[EXERCISE MATERIAL]

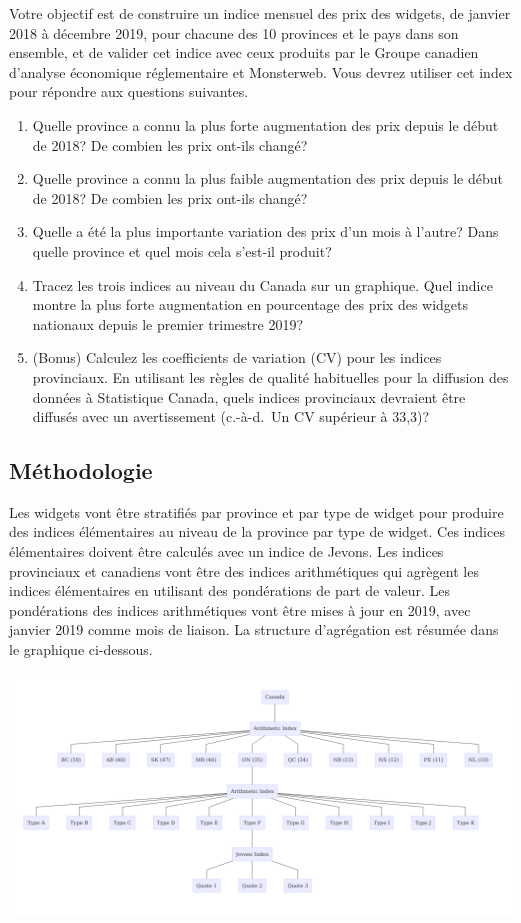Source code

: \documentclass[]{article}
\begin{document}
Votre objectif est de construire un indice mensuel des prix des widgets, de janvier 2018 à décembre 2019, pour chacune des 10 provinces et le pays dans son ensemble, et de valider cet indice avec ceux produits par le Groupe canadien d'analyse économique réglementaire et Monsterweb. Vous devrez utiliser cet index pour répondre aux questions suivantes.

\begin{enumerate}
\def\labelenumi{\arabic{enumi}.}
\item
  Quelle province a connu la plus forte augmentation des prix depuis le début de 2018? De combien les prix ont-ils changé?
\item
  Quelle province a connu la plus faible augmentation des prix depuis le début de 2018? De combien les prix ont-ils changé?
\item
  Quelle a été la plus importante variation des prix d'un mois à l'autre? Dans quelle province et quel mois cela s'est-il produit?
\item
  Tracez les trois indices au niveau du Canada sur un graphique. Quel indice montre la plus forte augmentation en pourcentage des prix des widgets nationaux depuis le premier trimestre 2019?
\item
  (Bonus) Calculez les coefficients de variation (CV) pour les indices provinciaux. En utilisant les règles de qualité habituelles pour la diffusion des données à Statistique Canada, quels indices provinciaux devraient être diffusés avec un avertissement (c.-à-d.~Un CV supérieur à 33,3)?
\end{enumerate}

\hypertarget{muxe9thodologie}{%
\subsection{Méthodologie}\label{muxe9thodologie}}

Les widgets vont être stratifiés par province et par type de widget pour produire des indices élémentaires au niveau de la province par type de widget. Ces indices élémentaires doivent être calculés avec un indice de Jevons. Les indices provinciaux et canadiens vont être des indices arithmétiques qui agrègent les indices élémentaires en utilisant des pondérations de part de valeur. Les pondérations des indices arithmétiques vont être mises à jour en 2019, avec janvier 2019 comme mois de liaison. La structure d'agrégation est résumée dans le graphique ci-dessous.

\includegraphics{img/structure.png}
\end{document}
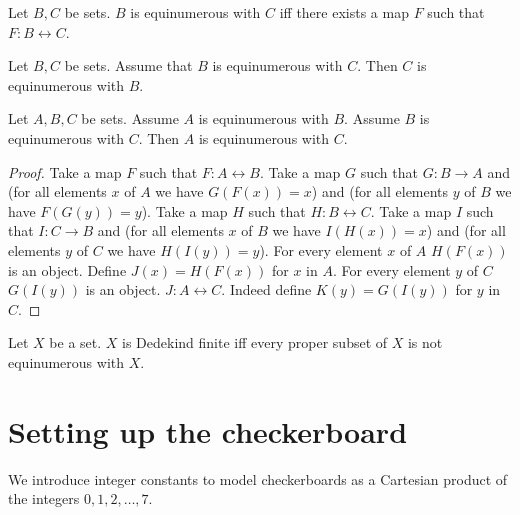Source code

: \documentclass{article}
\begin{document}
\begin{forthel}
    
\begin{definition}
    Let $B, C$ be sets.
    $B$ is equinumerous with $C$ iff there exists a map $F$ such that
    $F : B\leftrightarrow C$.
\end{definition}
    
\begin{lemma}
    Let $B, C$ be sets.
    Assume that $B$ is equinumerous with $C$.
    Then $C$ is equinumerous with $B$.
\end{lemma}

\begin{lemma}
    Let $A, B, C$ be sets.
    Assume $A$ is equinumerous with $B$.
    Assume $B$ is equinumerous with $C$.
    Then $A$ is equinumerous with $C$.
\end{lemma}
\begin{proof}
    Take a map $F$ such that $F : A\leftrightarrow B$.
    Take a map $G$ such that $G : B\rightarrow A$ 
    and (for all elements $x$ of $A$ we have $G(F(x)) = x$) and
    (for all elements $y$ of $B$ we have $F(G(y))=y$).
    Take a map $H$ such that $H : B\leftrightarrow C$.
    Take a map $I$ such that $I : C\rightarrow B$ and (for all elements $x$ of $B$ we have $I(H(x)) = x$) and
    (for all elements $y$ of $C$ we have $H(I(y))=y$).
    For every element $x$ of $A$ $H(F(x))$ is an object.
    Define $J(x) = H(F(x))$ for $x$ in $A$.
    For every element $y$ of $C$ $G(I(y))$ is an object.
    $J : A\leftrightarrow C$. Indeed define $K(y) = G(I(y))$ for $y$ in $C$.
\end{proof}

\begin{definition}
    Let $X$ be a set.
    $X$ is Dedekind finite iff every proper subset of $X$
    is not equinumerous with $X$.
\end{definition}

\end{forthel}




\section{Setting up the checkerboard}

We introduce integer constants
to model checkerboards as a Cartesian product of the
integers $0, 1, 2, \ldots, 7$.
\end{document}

[/EXERCISE MATERIAL]
[EXERCISE MATERIAL]

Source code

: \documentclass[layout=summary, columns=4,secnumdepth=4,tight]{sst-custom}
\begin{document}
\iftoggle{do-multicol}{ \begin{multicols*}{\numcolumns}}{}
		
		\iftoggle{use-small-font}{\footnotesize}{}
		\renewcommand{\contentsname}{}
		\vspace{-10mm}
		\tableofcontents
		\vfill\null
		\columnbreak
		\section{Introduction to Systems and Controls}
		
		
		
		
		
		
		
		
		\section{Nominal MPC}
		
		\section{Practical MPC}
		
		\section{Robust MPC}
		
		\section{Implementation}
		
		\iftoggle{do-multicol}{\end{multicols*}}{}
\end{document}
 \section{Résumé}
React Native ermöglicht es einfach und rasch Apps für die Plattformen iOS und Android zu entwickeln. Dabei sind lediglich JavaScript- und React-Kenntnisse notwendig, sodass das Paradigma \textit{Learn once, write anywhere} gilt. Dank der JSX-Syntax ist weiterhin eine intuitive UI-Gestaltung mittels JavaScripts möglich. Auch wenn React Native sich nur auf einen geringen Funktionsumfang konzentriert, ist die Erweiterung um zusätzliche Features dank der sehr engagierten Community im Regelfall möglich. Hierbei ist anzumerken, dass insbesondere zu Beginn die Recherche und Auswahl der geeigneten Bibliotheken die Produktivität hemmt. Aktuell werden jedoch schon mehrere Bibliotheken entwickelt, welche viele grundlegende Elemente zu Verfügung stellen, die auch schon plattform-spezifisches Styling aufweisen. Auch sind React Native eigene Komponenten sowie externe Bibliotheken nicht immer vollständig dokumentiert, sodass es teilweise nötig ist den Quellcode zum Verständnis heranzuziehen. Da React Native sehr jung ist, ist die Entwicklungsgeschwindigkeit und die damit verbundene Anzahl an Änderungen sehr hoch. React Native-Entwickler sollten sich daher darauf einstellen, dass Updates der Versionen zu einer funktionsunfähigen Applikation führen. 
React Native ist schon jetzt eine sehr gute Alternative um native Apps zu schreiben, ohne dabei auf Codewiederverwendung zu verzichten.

[/EXERCISE MATERIAL]

One stretch of the lines above is wanted, from the line that contains "Assume $A$ is equinumerous with $B$." through the line that contains "(for all elements $y$ of $C$". Output it exactly.

    Assume $A$ is equinumerous with $B$.
    Assume $B$ is equinumerous with $C$.
    Then $A$ is equinumerous with $C$.
\end{lemma}
\begin{proof}
    Take a map $F$ such that $F : A\leftrightarrow B$.
    Take a map $G$ such that $G : B\rightarrow A$ 
    and (for all elements $x$ of $A$ we have $G(F(x)) = x$) and
    (for all elements $y$ of $B$ we have $F(G(y))=y$).
    Take a map $H$ such that $H : B\leftrightarrow C$.
    Take a map $I$ such that $I : C\rightarrow B$ and (for all elements $x$ of $B$ we have $I(H(x)) = x$) and
    (for all elements $y$ of $C$ we have $H(I(y))=y$).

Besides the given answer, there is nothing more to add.